Return the entries that follow exactly, with no images.

[Start of Attachment]

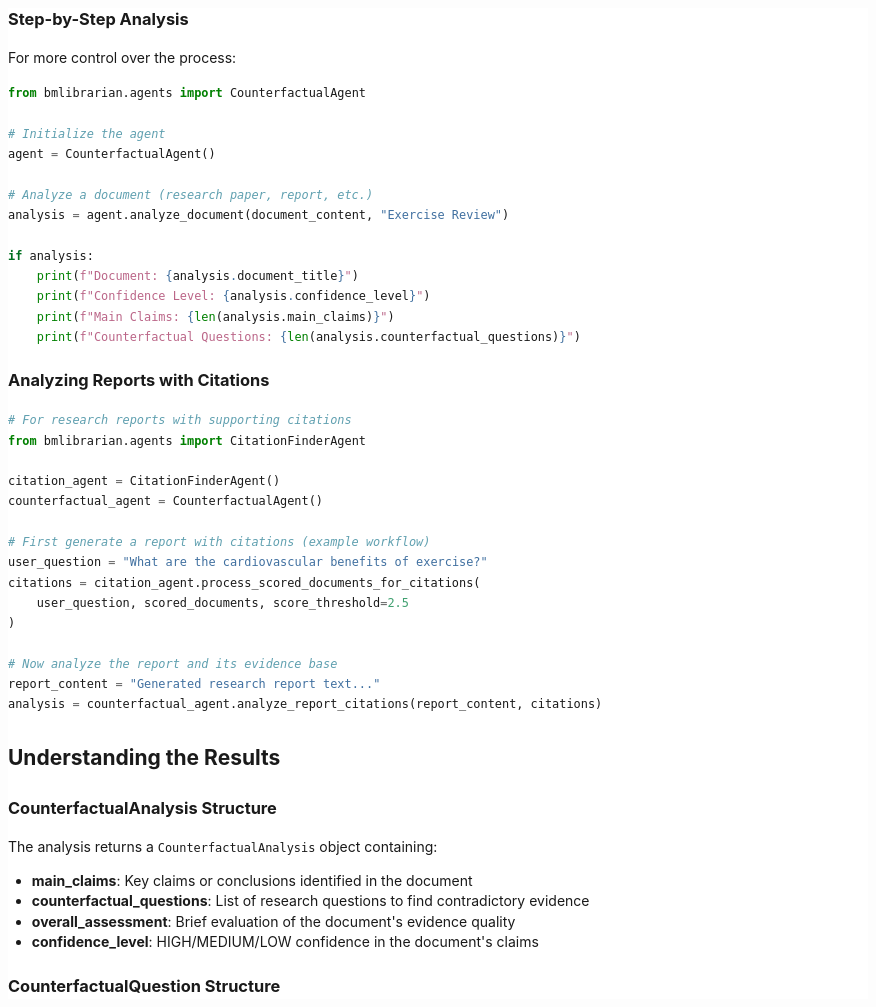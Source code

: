 ### Step-by-Step Analysis

For more control over the process:

```python
from bmlibrarian.agents import CounterfactualAgent

# Initialize the agent
agent = CounterfactualAgent()

# Analyze a document (research paper, report, etc.)
analysis = agent.analyze_document(document_content, "Exercise Review")

if analysis:
    print(f"Document: {analysis.document_title}")
    print(f"Confidence Level: {analysis.confidence_level}")
    print(f"Main Claims: {len(analysis.main_claims)}")
    print(f"Counterfactual Questions: {len(analysis.counterfactual_questions)}")
```

### Analyzing Reports with Citations

```python
# For research reports with supporting citations
from bmlibrarian.agents import CitationFinderAgent

citation_agent = CitationFinderAgent()
counterfactual_agent = CounterfactualAgent()

# First generate a report with citations (example workflow)
user_question = "What are the cardiovascular benefits of exercise?"
citations = citation_agent.process_scored_documents_for_citations(
    user_question, scored_documents, score_threshold=2.5
)

# Now analyze the report and its evidence base
report_content = "Generated research report text..."
analysis = counterfactual_agent.analyze_report_citations(report_content, citations)
```

## Understanding the Results

### CounterfactualAnalysis Structure

The analysis returns a `CounterfactualAnalysis` object containing:

- **main_claims**: Key claims or conclusions identified in the document
- **counterfactual_questions**: List of research questions to find contradictory evidence
- **overall_assessment**: Brief evaluation of the document's evidence quality
- **confidence_level**: HIGH/MEDIUM/LOW confidence in the document's claims

### CounterfactualQuestion Structure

[End of Attachment]

**WRITTEN ANSWER**.
Source code

: ### Step-by-Step Analysis

For more control over the process:

```python
from bmlibrarian.agents import CounterfactualAgent

# Initialize the agent
agent = CounterfactualAgent()

# Analyze a document (research paper, report, etc.)
analysis = agent.analyze_document(document_content, "Exercise Review")

if analysis:
    print(f"Document: {analysis.document_title}")
    print(f"Confidence Level: {analysis.confidence_level}")
    print(f"Main Claims: {len(analysis.main_claims)}")
    print(f"Counterfactual Questions: {len(analysis.counterfactual_questions)}")
```

### Analyzing Reports with Citations

```python
# For research reports with supporting citations
from bmlibrarian.agents import CitationFinderAgent

citation_agent = CitationFinderAgent()
counterfactual_agent = CounterfactualAgent()

# First generate a report with citations (example workflow)
user_question = "What are the cardiovascular benefits of exercise?"
citations = citation_agent.process_scored_documents_for_citations(
    user_question, scored_documents, score_threshold=2.5
)

# Now analyze the report and its evidence base
report_content = "Generated research report text..."
analysis = counterfactual_agent.analyze_report_citations(report_content, citations)
```

## Understanding the Results

### CounterfactualAnalysis Structure

The analysis returns a `CounterfactualAnalysis` object containing:

- **main_claims**: Key claims or conclusions identified in the document
- **counterfactual_questions**: List of research questions to find contradictory evidence
- **overall_assessment**: Brief evaluation of the document's evidence quality
- **confidence_level**: HIGH/MEDIUM/LOW confidence in the document's claims

### CounterfactualQuestion Structure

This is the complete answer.